If $\prod^{\infty}_{i=1} (X_i, T_i)$ is locally compact, then each $(X_i, T_i)$ is locally compact and all but a finite number of $(X_i, T_i)$ are compact.
Let $X=\prod^{\infty}_{i=1} (X_i, T_i)$, then for each $\prod^{\infty}_{i=1} \{x_i\}$ there exists a compact neighborhood $\prod^{\infty}_{i=1} N_{x_i}$ of each $x_i$. Therefore each $x_i \in N_{x_i}$ where $N_{x_i}$ is a compact subset of $(X_i, T_i)$.
The second part is what is confusing me. It would seem that $[0,1]^{\Bbb N}$ is countably compact and each $[0,1]$ is compact, so there does not exist a finite number of not compact sets. Unless by a finite number that's including $0$?
The proof is not correct as it stands, because you don't know beforehand that the compact neighbourhood of $x = (x_i)$ is of the form $\prod_i N_{x_i}$.
So you do know that there exists a compact set $C \subseteq \prod_i X_i$ such that $(x_i)$ is in the interior of $C$ (i.e. $C$ is a neighbourhood of $x$).

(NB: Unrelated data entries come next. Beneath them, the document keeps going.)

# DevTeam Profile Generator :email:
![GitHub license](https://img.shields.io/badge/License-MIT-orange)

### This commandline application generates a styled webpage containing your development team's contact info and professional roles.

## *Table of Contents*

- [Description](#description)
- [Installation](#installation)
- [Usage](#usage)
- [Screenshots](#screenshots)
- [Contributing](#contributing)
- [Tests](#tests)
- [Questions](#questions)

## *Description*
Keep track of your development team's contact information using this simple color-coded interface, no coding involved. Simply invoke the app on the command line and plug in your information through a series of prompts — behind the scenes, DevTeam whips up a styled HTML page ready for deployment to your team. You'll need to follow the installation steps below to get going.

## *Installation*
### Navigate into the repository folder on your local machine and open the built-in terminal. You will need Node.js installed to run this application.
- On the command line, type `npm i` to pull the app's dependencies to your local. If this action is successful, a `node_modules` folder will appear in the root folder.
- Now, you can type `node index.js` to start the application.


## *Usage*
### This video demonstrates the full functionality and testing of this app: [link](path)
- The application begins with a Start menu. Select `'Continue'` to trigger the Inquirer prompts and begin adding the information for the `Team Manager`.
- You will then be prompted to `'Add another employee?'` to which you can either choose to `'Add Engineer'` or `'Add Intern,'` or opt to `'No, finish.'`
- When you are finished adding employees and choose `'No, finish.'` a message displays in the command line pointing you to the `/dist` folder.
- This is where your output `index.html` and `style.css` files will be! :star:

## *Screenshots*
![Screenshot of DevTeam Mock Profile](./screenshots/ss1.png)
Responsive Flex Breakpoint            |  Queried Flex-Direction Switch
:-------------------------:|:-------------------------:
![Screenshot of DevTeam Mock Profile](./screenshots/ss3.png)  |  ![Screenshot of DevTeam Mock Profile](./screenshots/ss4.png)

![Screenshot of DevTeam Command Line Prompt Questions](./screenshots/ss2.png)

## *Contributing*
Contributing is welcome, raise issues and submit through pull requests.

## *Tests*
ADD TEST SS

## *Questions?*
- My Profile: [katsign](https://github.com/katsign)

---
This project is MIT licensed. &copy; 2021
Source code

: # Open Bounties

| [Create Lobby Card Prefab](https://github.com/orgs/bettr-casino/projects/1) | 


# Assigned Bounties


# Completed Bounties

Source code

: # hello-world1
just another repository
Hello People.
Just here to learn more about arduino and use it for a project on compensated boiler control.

The latter means that there is a basic open neighbourhood $O = \prod_i O_i$ of $x$, where all $O_i$ are open in $X_i$ and also $F = \{i: O_i \neq X_i \}$ is at most finite, such that $x \in \prod_i O_i \subseteq C$.

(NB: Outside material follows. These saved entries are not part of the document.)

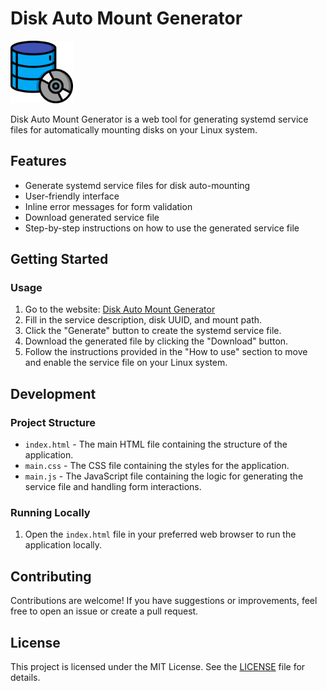 # Disk Auto Mount Generator

<img src="logo.png" alt="Disk Auto Mount Generator Logo" width="100" title="Credits: https://www.flaticon.com/free-icon/database-storage_4439575" >

Disk Auto Mount Generator is a web tool for generating systemd service files for automatically mounting disks on your Linux system.

## Features

- Generate systemd service files for disk auto-mounting
- User-friendly interface
- Inline error messages for form validation
- Download generated service file
- Step-by-step instructions on how to use the generated service file

## Getting Started

### Usage

1. Go to the website: [Disk Auto Mount Generator](https://gen.site)
2. Fill in the service description, disk UUID, and mount path.
3. Click the "Generate" button to create the systemd service file.
4. Download the generated file by clicking the "Download" button.
5. Follow the instructions provided in the "How to use" section to move and enable the service file on your Linux system.

## Development

### Project Structure

- `index.html` - The main HTML file containing the structure of the application.
- `main.css` - The CSS file containing the styles for the application.
- `main.js` - The JavaScript file containing the logic for generating the service file and handling form interactions.

### Running Locally

1. Open the `index.html` file in your preferred web browser to run the application locally.

## Contributing

Contributions are welcome! If you have suggestions or improvements, feel free to open an issue or create a pull request.

## License

This project is licensed under the MIT License. See the [LICENSE](LICENSE) file for details.
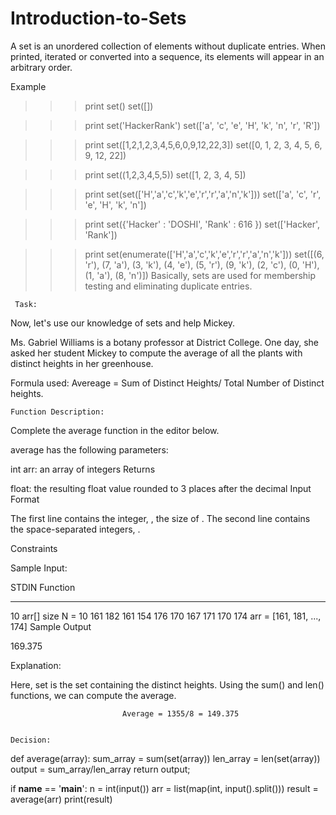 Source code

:# Introduction-to-Sets
A set is an unordered collection of elements without duplicate entries.
When printed, iterated or converted into a sequence, its elements will appear in an arbitrary order.

Example

>>> print set()
set([])

>>> print set('HackerRank')
set(['a', 'c', 'e', 'H', 'k', 'n', 'r', 'R'])

>>> print set([1,2,1,2,3,4,5,6,0,9,12,22,3])
set([0, 1, 2, 3, 4, 5, 6, 9, 12, 22])

>>> print set((1,2,3,4,5,5))
set([1, 2, 3, 4, 5])

>>> print set(set(['H','a','c','k','e','r','r','a','n','k']))
set(['a', 'c', 'r', 'e', 'H', 'k', 'n'])

>>> print set({'Hacker' : 'DOSHI', 'Rank' : 616 })
set(['Hacker', 'Rank'])

>>> print set(enumerate(['H','a','c','k','e','r','r','a','n','k']))
set([(6, 'r'), (7, 'a'), (3, 'k'), (4, 'e'), (5, 'r'), (9, 'k'), (2, 'c'), (0, 'H'), (1, 'a'), (8, 'n')])
Basically, sets are used for membership testing and eliminating duplicate entries.

     Task:

Now, let's use our knowledge of sets and help Mickey.

Ms. Gabriel Williams is a botany professor at District College. One day, she asked her student Mickey to compute the average of all the plants with distinct heights in her greenhouse.

Formula used:   Avereage = Sum of Distinct Heights/ Total Number of Distinct heights.


    Function Description:

Complete the average function in the editor below.

average has the following parameters:

int arr: an array of integers
Returns

float: the resulting float value rounded to 3 places after the decimal
Input Format

The first line contains the integer, , the size of .
The second line contains the  space-separated integers, .

Constraints


Sample Input:

STDIN                                       Function
-----                                       --------
10                                          arr[] size N = 10
161 182 161 154 176 170 167 171 170 174     arr = [161, 181, ..., 174]
Sample Output

169.375

Explanation:

Here, set is the set containing the distinct heights. Using the sum() and len() functions, we can compute the average.

                             Average = 1355/8 = 149.375
                             
                         
    Decision:
def average(array):
  sum_array = sum(set(array))
  len_array = len(set(array))
  output = sum_array/len_array
return output;

if __name__ == '__main__':
    n = int(input())
    arr = list(map(int, input().split()))
    result = average(arr)
    print(result)

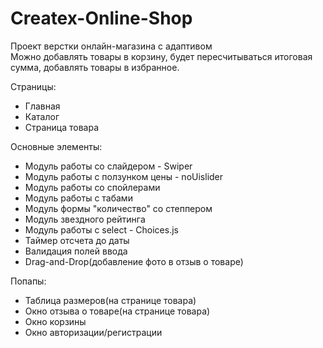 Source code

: # Createx-Online-Shop

Проект верстки онлайн-магазина с адаптивом  
Можно добавлять товары в корзину, будет пересчитываться итоговая сумма, добавлять товары в избранное.
    
Страницы:
* Главная
* Каталог
* Страница товара


Основные элементы:
* Модуль работы со слайдером - Swiper
* Модуль работы с ползунком цены - noUislider
* Модуль работы со спойлерами
* Модуль работы с табами
* Модуль формы "количество" со степпером
* Модуль звездного рейтинга
* Модуль работы с select - Choices.js
* Таймер отсчета до даты
* Валидация полей ввода
* Drag-and-Drop(добавление фото в отзыв о товаре)

Попапы:
* Таблица размеров(на странице товара)
* Окно отзыва о товаре(на странице товара)
* Окно корзины
* Окно авторизации/регистрации  

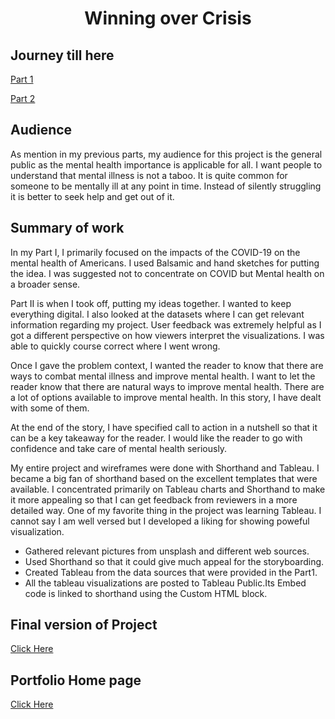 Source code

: <div align="center"><h1><b>Winning over Crisis</b></h1></div>

## Journey till here

 [Part 1](https://lala-data.github.io/cmustudent-repository/mentalhealth_part1.html)  

 [Part 2](https://lala-data.github.io/cmustudent-repository/mentalhealth_part2.html)  
 
 
## Audience

As mention in my previous parts, my audience for this project is the general public as the mental health importance is applicable for all. I want people to understand that mental illness is not a taboo. It is quite common for someone to be mentally ill at any point in time. Instead of silently struggling it is better to seek help and get out of it. 

## Summary of work

In my Part I,  I  primarily focused on the impacts of the COVID-19 on the mental health of Americans.  I used Balsamic and hand sketches for putting the idea. I was suggested not to concentrate on COVID but Mental health on a broader sense.

Part II is when I took off, putting my ideas together. I wanted to keep everything digital.  I also looked at the datasets where I can get relevant information regarding my project. User feedback was extremely helpful as I got a different perspective on how viewers interpret the visualizations. I was able to quickly course correct where I went wrong.

Once I gave the problem context, I wanted the reader to know that there are ways to combat mental illness and improve mental health. I want to let the reader know that there are natural ways to improve mental health. There are a lot of options available to improve mental health. In this story, I have dealt with some of them.

At the end of the story, I have specified call to action in a nutshell so that it can be a key takeaway for the reader. I would like the reader to go with confidence and take care of mental health seriously.

My entire project and wireframes were done with Shorthand and Tableau. I became a big fan of shorthand based on the excellent templates that were available.   I concentrated primarily on Tableau charts and Shorthand to make it more appealing so that I can get feedback from reviewers in a more detailed way.  One of my favorite thing in the project was learning Tableau. I cannot say I am well versed but I developed a liking for showing poweful visualization.

* Gathered relevant pictures from unsplash and different web sources.   
* Used Shorthand so that it could give much appeal for the storyboarding.  
* Created Tableau from the data sources that were provided in the Part1.  
* All the tableau visualizations are posted to Tableau Public.Its Embed code is linked to shorthand using the Custom HTML block.  

## Final version of Project
 [Click Here](https://preview.shorthand.com/rlsvhtFJnpE6mP0u) 
 
## Portfolio Home page 
 [Click Here](https://lala-data.github.io/cmustudent-repository/)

This means that for $i \notin F$, we have $O_i = X_i$ and so $X_i = \pi_i[O] \subseteq \pi_i[C] \subseteq X_i$, so $X_i = \pi_i[C]$, and the latter set is compact as $\pi_i$ (a continuous projection) preserves compactness. So for all $i \notin F$ (so for all but finitely many $i$) we have that $X_i$ is compact.
That $X_i$ is locally compact for all $i$ whenever $X = \prod_i X_i$ is follows as all $X_i$ are continuous open images of $X$, and such maps preserve local compactness in general.